Similar reactions have been registered in the Moroccan-occupied territory. Here, large numbers of Sahrawis have spent time or are still in Moroccan prisons for the sake of their opinions. An unknown number of Sahrawi prisoners of war are in Moroccan prisons - if they have not been executed - without any knowledge of their whereabouts for decades.

Prominent Sahrawi dissidents, who have spent years in inhumane conditions in Moroccan prisons, have expressed their shock over the France Libertés inquiry in the international press. They want their Moroccan "colleagues" in the camps set free and they do not want to be associated with Polisario if the methods described in the inquiry are found to be true.

Within the Polisario, however, the French report has found mixed reactions. Several officials downplay the report as French-Moroccan propaganda; Paris supports Morocco in the Western Sahara conflict. Others, respecting the well-known integrity of France Libertés, criticise the many alleged factual errors in the report and promise a thorough and sober answer when the document has been properly studied.

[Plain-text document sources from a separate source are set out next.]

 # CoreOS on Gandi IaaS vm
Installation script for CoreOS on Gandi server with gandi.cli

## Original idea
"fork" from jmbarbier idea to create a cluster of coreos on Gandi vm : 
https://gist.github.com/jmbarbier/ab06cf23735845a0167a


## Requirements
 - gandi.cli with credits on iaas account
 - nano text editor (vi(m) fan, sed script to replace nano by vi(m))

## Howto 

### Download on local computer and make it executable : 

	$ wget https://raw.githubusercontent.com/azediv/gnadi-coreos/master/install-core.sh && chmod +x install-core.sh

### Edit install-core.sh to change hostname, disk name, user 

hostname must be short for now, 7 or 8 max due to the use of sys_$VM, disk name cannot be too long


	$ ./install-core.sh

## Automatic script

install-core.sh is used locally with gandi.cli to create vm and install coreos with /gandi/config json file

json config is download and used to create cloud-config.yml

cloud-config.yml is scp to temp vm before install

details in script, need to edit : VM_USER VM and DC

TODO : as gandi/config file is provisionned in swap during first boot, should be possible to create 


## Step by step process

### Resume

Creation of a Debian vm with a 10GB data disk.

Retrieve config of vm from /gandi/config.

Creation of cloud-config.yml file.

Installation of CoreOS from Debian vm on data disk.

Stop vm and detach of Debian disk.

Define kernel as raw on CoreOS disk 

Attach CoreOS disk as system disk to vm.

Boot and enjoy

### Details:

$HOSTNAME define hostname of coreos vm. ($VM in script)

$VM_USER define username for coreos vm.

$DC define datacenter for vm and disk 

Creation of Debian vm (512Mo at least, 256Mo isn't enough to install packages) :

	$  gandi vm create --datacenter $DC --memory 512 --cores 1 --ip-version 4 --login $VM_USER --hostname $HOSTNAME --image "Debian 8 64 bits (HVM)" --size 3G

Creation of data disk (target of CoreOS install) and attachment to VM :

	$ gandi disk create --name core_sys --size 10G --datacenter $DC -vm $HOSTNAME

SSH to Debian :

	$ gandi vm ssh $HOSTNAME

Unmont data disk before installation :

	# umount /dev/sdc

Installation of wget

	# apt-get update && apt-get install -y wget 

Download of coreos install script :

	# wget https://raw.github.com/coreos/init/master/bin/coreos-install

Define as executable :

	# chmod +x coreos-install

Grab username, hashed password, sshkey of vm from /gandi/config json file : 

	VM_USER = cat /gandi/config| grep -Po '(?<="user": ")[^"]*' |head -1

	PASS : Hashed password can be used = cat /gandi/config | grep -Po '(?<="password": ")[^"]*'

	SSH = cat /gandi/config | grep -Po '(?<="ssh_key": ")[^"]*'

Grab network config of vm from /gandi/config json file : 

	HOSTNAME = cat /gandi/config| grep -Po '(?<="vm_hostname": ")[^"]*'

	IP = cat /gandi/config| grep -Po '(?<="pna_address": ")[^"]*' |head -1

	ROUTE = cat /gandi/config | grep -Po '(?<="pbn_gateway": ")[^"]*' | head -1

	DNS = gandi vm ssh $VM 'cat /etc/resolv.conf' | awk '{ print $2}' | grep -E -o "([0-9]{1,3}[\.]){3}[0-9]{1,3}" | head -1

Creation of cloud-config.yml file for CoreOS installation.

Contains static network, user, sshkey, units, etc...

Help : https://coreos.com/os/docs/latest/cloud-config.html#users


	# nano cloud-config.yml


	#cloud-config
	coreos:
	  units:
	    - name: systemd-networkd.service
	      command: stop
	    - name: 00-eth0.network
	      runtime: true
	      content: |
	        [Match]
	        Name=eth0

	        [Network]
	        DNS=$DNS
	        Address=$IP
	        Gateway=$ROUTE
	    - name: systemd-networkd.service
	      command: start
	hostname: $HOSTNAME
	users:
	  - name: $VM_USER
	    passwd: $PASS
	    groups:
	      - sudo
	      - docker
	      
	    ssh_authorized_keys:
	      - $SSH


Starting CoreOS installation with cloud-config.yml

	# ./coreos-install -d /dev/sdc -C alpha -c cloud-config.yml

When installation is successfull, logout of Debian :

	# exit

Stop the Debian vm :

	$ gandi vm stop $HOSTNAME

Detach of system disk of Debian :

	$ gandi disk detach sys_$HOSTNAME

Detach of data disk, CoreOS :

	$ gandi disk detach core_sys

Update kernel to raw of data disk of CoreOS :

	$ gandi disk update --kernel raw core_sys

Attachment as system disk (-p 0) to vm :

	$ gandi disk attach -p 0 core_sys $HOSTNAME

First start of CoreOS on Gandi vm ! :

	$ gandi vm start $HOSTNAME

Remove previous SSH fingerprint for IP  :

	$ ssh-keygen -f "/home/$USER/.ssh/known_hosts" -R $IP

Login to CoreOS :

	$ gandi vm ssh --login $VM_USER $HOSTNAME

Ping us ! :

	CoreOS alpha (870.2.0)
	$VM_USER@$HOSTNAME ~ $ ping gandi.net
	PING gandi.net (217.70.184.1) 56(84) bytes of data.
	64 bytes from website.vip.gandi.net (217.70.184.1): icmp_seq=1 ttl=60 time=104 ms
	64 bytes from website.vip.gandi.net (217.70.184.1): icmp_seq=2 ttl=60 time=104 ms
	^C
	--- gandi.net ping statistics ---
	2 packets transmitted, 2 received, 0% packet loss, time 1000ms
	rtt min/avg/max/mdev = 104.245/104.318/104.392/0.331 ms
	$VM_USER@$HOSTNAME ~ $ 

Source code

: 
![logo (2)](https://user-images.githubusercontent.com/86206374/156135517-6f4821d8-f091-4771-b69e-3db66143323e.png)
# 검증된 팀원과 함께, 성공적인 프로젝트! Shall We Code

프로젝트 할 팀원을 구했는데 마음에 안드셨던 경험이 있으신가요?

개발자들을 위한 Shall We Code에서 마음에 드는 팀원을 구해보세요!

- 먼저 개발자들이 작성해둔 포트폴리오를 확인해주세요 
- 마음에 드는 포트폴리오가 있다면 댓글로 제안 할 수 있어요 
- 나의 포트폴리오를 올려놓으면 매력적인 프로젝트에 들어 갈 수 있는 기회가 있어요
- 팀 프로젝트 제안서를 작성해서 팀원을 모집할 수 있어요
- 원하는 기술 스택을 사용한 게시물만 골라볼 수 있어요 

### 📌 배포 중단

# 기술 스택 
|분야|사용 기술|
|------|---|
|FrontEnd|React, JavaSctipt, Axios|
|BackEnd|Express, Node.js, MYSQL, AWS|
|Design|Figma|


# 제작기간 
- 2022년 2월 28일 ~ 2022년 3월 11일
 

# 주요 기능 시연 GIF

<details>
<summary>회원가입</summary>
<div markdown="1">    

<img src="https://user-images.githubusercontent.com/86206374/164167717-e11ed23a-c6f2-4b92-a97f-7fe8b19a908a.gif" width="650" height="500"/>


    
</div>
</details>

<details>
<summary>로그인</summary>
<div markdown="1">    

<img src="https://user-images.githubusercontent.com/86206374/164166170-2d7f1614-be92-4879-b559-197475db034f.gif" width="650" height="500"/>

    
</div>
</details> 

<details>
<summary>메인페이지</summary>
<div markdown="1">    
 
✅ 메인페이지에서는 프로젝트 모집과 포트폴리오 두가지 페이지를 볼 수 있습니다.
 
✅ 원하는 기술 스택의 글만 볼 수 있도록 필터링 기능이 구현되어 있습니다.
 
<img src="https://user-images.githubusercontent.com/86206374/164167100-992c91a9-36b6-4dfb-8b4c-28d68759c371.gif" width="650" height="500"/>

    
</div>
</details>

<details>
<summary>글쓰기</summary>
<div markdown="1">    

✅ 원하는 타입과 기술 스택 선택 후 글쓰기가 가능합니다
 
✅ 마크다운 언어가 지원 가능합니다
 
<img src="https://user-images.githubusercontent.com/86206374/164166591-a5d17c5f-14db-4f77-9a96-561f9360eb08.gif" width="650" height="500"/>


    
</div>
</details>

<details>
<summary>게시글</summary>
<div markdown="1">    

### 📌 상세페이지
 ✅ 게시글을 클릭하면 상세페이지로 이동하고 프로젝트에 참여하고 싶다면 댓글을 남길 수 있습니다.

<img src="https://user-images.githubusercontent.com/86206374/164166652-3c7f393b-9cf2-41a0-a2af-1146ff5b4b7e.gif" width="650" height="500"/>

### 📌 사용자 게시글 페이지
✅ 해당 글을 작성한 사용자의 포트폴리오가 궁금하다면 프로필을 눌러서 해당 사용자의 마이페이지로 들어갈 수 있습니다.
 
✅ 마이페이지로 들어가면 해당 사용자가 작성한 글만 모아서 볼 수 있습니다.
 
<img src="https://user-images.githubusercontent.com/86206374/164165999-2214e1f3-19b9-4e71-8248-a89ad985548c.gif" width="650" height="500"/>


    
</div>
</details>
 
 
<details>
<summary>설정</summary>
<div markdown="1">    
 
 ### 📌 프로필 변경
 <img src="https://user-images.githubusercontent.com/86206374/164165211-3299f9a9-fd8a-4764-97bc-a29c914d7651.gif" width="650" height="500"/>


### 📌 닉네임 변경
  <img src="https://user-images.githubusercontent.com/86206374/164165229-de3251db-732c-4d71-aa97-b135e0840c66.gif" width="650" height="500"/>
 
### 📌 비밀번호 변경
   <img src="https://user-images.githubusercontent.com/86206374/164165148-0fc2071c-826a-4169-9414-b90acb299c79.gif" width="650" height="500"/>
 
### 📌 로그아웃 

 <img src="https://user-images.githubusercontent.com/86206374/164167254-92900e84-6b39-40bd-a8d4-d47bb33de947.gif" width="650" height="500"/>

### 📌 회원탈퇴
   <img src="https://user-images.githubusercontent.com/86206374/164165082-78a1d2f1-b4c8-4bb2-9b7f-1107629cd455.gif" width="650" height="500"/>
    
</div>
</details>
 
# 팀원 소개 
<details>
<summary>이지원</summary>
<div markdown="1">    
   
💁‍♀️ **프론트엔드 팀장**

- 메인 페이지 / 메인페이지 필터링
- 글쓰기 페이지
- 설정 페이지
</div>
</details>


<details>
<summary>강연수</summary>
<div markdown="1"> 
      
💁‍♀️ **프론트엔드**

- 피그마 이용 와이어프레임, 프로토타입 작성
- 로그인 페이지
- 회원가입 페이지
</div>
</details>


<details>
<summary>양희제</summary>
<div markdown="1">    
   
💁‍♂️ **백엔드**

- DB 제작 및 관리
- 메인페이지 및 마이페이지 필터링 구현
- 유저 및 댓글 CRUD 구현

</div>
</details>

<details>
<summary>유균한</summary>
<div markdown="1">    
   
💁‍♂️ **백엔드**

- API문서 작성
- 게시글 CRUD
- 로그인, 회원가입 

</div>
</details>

A growing group of younger Polisario officials however wants to find a permanent solution to the problem - the release of all prisoners of war from the camps. Most Sahrawis however are frustrated by the large attention given to the Moroccan prisoners while they themselves have lived in exile for an even longer time. The perception that this argument is only an excuse and that Polisario needs to demonstrate its respect of human rights is however spreading.